### Required action
For the word "Aires", count the lines of the records that hold it, and give only that number.
Records for the task: Begin
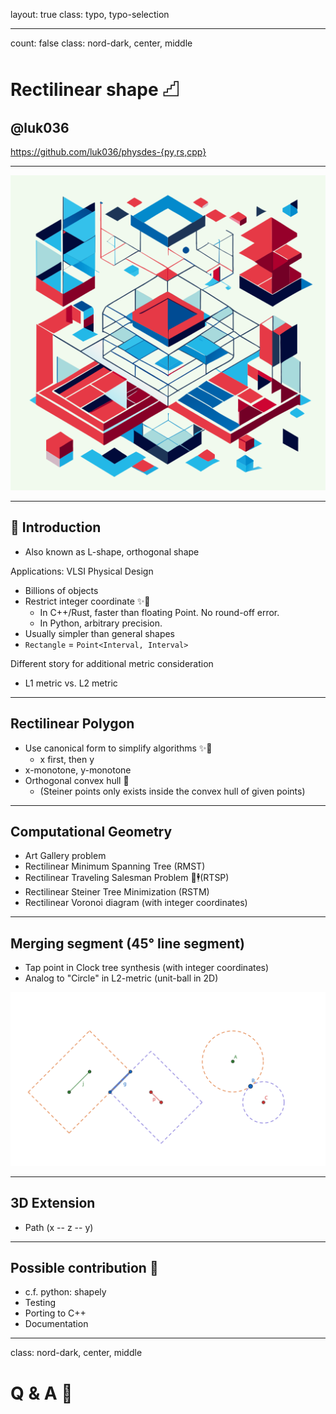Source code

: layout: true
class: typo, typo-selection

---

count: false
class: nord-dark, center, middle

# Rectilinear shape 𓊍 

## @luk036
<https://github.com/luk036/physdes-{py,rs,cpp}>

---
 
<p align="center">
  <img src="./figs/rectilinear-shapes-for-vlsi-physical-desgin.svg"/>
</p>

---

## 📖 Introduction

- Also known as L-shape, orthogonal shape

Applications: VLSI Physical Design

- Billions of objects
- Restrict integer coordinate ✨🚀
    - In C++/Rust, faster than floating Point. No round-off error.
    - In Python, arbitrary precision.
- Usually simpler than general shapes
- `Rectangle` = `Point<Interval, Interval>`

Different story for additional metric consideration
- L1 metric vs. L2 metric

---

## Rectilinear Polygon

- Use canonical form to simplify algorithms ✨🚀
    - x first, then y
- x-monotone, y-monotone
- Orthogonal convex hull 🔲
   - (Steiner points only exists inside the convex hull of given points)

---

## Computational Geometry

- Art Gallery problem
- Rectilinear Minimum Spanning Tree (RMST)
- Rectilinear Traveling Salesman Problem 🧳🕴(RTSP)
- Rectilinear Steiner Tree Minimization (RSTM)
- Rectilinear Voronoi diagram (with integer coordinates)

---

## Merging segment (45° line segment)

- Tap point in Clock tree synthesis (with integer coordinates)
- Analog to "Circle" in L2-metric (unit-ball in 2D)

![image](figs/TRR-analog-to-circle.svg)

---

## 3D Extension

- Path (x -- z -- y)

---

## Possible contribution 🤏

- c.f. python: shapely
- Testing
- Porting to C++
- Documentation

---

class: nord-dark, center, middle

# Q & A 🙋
Records for the task: End
Records for the task: Begin
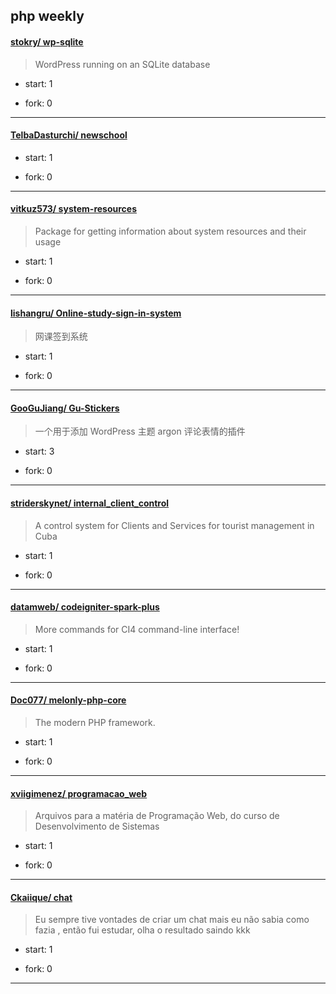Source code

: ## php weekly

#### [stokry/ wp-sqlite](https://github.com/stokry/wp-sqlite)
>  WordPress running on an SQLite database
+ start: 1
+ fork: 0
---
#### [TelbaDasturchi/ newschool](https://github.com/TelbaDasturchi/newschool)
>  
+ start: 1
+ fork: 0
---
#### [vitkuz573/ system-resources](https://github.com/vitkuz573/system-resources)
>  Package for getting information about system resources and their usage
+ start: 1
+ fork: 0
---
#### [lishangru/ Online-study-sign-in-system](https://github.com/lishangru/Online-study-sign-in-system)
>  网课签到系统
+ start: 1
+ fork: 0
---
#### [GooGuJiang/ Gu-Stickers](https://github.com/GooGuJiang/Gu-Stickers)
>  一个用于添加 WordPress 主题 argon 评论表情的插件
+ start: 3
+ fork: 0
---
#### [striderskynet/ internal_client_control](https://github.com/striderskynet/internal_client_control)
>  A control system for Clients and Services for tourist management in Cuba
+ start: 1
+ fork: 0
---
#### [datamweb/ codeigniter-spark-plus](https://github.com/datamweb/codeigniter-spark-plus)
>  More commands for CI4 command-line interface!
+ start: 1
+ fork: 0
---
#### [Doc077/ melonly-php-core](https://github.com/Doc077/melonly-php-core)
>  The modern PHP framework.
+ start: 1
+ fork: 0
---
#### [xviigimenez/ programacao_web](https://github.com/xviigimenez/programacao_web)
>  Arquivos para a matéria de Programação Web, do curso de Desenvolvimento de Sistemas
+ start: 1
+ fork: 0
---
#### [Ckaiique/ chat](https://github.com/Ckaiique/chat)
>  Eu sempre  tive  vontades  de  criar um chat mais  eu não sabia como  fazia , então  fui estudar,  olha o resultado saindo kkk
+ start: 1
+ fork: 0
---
Records for the task: End
Records for the task: Begin
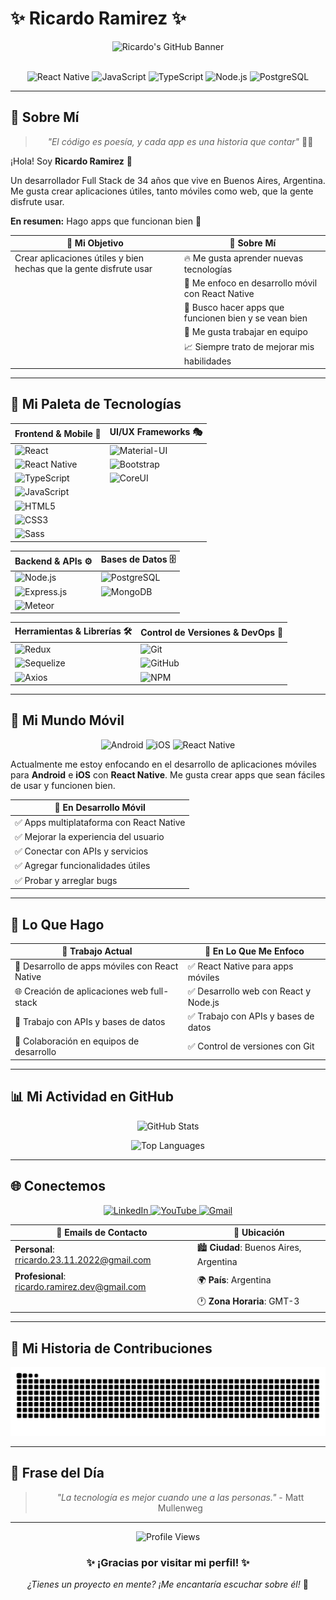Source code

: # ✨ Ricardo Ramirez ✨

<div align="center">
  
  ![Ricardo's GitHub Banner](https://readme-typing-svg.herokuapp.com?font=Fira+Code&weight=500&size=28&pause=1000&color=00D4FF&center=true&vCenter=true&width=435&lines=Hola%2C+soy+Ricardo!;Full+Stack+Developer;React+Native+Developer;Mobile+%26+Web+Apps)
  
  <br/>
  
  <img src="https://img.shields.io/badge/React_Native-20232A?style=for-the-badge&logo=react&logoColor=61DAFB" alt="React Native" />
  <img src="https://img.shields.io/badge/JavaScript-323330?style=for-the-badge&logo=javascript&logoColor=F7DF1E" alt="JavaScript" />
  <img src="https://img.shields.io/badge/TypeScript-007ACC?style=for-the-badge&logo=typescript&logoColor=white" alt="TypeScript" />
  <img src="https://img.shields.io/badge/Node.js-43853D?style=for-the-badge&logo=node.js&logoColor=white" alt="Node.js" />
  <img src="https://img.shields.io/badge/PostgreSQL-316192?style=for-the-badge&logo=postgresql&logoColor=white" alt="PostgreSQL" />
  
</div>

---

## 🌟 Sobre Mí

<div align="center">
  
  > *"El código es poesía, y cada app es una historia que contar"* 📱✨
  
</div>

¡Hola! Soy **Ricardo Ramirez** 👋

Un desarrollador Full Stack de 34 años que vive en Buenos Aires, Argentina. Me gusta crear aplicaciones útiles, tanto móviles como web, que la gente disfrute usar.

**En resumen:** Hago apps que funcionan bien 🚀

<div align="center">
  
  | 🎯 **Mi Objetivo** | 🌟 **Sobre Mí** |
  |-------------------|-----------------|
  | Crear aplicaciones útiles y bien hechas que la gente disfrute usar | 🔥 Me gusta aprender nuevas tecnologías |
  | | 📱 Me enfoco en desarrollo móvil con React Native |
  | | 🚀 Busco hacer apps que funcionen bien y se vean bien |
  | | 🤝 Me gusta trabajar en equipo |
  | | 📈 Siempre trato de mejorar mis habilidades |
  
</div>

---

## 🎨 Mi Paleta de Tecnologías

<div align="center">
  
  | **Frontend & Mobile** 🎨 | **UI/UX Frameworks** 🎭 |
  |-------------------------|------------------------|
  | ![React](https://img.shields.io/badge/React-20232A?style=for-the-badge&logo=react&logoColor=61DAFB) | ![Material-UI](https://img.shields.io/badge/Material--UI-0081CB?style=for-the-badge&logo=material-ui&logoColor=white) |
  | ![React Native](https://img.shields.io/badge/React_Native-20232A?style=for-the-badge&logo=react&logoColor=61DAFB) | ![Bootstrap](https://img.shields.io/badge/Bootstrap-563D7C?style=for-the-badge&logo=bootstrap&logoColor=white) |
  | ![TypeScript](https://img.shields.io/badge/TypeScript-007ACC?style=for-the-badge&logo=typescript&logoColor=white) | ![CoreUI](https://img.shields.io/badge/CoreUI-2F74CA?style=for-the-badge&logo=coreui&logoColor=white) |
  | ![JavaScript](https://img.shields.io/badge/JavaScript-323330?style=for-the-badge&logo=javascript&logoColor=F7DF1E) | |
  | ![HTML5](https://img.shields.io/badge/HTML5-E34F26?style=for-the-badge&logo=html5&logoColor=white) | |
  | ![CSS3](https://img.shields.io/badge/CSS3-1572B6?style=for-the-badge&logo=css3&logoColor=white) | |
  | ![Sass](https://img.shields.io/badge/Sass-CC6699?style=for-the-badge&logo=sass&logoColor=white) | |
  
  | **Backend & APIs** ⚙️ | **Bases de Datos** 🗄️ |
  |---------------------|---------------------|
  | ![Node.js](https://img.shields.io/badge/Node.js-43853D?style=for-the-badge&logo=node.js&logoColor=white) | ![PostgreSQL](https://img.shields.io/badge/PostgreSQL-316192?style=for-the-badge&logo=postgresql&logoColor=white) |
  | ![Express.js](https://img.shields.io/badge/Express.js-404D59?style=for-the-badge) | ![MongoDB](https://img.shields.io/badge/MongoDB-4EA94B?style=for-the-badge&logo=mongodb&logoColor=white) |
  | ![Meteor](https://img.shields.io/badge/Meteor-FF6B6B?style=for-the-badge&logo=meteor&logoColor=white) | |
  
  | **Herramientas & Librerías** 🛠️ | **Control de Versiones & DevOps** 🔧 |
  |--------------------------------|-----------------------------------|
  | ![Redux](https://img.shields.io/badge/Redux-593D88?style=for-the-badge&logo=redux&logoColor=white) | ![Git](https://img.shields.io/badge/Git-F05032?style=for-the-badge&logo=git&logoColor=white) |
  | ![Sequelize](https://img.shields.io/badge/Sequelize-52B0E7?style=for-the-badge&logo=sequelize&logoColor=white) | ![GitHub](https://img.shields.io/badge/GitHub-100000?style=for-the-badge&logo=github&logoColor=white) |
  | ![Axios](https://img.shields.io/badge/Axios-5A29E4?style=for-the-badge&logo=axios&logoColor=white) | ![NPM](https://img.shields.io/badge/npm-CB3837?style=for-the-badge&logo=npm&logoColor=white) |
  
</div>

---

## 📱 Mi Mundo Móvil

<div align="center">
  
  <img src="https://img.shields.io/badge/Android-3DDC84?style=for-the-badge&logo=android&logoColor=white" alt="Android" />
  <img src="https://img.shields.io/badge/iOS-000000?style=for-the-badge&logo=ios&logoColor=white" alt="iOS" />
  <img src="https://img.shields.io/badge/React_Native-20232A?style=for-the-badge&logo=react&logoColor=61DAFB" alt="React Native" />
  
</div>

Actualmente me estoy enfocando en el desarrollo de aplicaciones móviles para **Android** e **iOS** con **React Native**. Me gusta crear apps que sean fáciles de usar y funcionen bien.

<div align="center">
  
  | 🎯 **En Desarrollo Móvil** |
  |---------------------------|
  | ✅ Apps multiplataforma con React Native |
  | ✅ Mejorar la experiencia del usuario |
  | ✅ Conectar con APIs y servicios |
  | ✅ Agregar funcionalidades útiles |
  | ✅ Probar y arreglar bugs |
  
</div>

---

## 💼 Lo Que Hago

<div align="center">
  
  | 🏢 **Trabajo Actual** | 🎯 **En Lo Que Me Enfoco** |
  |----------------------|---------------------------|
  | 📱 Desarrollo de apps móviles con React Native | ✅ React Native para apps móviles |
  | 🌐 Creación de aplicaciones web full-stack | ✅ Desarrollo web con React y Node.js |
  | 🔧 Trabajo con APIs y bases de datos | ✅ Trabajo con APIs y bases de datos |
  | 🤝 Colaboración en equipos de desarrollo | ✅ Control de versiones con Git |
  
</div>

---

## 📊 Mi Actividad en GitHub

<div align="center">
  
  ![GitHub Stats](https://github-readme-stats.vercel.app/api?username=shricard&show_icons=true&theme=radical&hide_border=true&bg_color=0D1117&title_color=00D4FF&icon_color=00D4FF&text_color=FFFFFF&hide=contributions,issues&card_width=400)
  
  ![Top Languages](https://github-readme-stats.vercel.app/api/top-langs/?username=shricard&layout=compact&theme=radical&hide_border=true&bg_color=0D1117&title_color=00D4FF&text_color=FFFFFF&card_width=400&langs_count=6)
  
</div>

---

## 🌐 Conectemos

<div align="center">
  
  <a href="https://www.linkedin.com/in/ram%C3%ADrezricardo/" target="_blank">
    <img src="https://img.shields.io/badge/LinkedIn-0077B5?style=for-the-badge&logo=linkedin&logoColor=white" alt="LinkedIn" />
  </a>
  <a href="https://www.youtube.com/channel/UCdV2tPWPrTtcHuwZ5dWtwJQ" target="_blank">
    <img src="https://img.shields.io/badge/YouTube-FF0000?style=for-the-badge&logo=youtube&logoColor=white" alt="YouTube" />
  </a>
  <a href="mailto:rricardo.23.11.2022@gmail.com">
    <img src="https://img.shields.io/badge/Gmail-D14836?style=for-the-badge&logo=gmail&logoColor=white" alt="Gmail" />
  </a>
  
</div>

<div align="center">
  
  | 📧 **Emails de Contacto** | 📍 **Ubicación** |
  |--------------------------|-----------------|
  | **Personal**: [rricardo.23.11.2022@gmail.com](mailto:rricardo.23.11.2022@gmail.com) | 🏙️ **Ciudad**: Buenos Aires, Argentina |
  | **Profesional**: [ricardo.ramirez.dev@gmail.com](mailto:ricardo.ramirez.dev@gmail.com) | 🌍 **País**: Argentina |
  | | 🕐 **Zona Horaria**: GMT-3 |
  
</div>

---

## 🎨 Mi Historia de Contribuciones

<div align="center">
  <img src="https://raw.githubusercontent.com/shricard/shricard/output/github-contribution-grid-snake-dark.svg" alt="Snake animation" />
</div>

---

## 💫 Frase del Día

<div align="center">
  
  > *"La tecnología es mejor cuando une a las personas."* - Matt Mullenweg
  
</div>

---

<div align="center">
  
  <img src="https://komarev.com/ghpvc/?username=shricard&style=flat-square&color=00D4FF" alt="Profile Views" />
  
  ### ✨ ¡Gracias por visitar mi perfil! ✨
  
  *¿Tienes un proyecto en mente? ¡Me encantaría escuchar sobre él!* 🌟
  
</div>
Records for the task: End
### Answer for this exercise
2